## About this task:
Every line holding "imply" should be copied from the records below.

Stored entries
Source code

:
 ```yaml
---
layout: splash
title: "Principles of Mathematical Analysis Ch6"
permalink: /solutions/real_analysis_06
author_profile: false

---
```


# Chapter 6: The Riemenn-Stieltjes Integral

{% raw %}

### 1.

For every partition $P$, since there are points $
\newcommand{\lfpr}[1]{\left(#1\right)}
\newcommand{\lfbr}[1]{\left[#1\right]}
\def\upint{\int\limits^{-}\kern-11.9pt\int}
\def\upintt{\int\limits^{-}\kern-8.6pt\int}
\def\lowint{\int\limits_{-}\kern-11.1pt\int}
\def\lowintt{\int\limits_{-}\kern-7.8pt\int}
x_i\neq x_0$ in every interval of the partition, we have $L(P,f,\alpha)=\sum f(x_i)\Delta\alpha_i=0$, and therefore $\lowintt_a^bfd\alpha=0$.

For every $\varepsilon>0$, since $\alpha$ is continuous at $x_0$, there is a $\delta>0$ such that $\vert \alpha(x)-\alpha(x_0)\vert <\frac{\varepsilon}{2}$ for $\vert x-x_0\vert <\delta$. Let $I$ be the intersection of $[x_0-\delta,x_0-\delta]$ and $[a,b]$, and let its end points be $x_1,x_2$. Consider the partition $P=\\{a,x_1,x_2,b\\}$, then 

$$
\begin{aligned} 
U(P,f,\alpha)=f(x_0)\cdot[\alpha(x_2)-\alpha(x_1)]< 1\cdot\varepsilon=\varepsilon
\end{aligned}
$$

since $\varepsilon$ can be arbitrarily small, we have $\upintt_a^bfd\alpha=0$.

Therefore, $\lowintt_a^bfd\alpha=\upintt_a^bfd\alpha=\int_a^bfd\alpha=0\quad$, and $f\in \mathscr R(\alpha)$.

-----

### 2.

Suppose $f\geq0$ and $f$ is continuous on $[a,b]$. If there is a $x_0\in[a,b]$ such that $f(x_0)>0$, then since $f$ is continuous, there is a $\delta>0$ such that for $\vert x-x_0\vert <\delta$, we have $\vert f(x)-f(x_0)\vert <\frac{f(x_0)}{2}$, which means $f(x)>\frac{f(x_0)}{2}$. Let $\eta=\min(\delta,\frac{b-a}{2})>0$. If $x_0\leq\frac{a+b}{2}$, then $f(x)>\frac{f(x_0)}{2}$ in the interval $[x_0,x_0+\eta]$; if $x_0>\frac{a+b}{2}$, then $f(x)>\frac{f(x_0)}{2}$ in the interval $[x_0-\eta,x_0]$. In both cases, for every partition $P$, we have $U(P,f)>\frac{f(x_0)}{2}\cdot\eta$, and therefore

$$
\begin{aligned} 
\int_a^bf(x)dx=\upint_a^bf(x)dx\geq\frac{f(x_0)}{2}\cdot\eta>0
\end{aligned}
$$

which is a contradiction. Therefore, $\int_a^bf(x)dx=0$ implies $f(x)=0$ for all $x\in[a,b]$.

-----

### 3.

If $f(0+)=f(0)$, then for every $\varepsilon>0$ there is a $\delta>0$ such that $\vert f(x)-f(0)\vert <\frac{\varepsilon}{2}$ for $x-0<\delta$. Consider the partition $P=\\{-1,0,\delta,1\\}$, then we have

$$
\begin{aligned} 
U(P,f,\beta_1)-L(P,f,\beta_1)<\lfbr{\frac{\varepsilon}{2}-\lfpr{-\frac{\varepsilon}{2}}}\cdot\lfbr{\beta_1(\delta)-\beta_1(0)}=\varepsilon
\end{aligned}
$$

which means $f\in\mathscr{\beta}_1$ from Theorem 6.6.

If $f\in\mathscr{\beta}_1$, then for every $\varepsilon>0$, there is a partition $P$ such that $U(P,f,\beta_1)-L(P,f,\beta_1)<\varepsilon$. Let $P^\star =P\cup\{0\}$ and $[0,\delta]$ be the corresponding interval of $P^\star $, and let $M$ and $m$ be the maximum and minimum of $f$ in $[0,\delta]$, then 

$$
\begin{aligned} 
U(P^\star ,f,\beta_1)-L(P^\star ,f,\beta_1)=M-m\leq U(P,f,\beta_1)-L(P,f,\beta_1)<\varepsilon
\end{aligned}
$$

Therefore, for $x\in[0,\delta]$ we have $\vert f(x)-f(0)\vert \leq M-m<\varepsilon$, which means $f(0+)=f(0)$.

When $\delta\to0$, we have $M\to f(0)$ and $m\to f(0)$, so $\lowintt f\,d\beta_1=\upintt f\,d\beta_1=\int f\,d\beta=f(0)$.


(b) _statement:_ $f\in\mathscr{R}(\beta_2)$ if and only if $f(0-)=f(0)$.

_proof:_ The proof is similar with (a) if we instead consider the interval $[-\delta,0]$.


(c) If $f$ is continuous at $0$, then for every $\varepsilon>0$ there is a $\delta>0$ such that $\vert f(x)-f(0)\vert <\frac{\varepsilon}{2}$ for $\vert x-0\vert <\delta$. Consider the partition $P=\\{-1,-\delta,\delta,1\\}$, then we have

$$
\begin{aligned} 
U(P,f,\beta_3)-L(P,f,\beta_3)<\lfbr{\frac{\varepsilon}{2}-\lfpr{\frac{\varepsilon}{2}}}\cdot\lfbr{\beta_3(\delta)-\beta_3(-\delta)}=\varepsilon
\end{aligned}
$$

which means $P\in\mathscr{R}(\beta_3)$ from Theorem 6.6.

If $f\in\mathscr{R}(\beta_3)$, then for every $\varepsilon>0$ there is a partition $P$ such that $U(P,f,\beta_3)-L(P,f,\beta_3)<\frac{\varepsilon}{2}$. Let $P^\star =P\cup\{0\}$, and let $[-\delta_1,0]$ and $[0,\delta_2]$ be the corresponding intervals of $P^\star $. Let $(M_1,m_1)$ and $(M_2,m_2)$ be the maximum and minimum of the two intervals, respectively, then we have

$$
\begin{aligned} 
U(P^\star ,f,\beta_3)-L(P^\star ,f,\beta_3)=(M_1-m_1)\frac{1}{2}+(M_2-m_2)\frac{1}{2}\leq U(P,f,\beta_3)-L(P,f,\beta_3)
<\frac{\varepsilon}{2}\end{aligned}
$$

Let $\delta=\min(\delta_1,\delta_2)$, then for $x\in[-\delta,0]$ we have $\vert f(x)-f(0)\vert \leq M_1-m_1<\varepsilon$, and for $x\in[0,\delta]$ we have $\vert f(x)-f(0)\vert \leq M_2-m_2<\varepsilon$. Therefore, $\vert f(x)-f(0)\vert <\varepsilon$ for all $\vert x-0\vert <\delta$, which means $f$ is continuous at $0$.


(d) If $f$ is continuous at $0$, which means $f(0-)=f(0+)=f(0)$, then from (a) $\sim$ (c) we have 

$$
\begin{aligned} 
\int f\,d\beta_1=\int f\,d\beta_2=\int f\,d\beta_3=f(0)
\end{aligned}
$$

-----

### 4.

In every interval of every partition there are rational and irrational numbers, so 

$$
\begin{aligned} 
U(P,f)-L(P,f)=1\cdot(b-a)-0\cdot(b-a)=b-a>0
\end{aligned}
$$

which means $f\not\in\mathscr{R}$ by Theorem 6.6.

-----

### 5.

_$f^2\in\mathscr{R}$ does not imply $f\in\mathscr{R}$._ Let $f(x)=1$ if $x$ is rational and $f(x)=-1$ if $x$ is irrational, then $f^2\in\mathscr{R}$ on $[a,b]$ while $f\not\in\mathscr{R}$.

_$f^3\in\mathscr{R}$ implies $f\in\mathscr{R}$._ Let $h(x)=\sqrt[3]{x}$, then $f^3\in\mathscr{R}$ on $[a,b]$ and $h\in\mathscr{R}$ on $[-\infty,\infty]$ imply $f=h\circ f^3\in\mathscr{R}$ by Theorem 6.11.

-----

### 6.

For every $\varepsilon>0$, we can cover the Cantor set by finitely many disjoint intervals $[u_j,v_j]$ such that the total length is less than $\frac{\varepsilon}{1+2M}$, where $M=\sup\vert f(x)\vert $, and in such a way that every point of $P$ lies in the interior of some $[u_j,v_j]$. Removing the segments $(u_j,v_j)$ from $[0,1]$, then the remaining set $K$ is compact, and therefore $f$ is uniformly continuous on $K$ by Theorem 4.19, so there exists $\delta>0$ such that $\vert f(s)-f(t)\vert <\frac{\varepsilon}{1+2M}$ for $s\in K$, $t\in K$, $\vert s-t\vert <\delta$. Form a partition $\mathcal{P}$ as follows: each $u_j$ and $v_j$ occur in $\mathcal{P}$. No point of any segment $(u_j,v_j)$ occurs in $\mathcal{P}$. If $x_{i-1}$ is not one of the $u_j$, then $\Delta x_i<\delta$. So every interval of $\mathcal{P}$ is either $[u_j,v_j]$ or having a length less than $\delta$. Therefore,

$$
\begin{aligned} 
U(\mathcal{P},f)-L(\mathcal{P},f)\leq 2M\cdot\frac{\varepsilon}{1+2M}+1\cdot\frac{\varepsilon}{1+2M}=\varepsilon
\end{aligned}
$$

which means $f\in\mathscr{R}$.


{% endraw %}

## Exercise result:
_$f^2\in\mathscr{R}$ does not imply $f\in\mathscr{R}$._ Let $f(x)=1$ if $x$ is rational and $f(x)=-1$ if $x$ is irrational, then $f^2\in\mathscr{R}$ on $[a,b]$ while $f\not\in\mathscr{R}$.
_$f^3\in\mathscr{R}$ implies $f\in\mathscr{R}$._ Let $h(x)=\sqrt[3]{x}$, then $f^3\in\mathscr{R}$ on $[a,b]$ and $h\in\mathscr{R}$ on $[-\infty,\infty]$ imply $f=h\circ f^3\in\mathscr{R}$ by Theorem 6.11.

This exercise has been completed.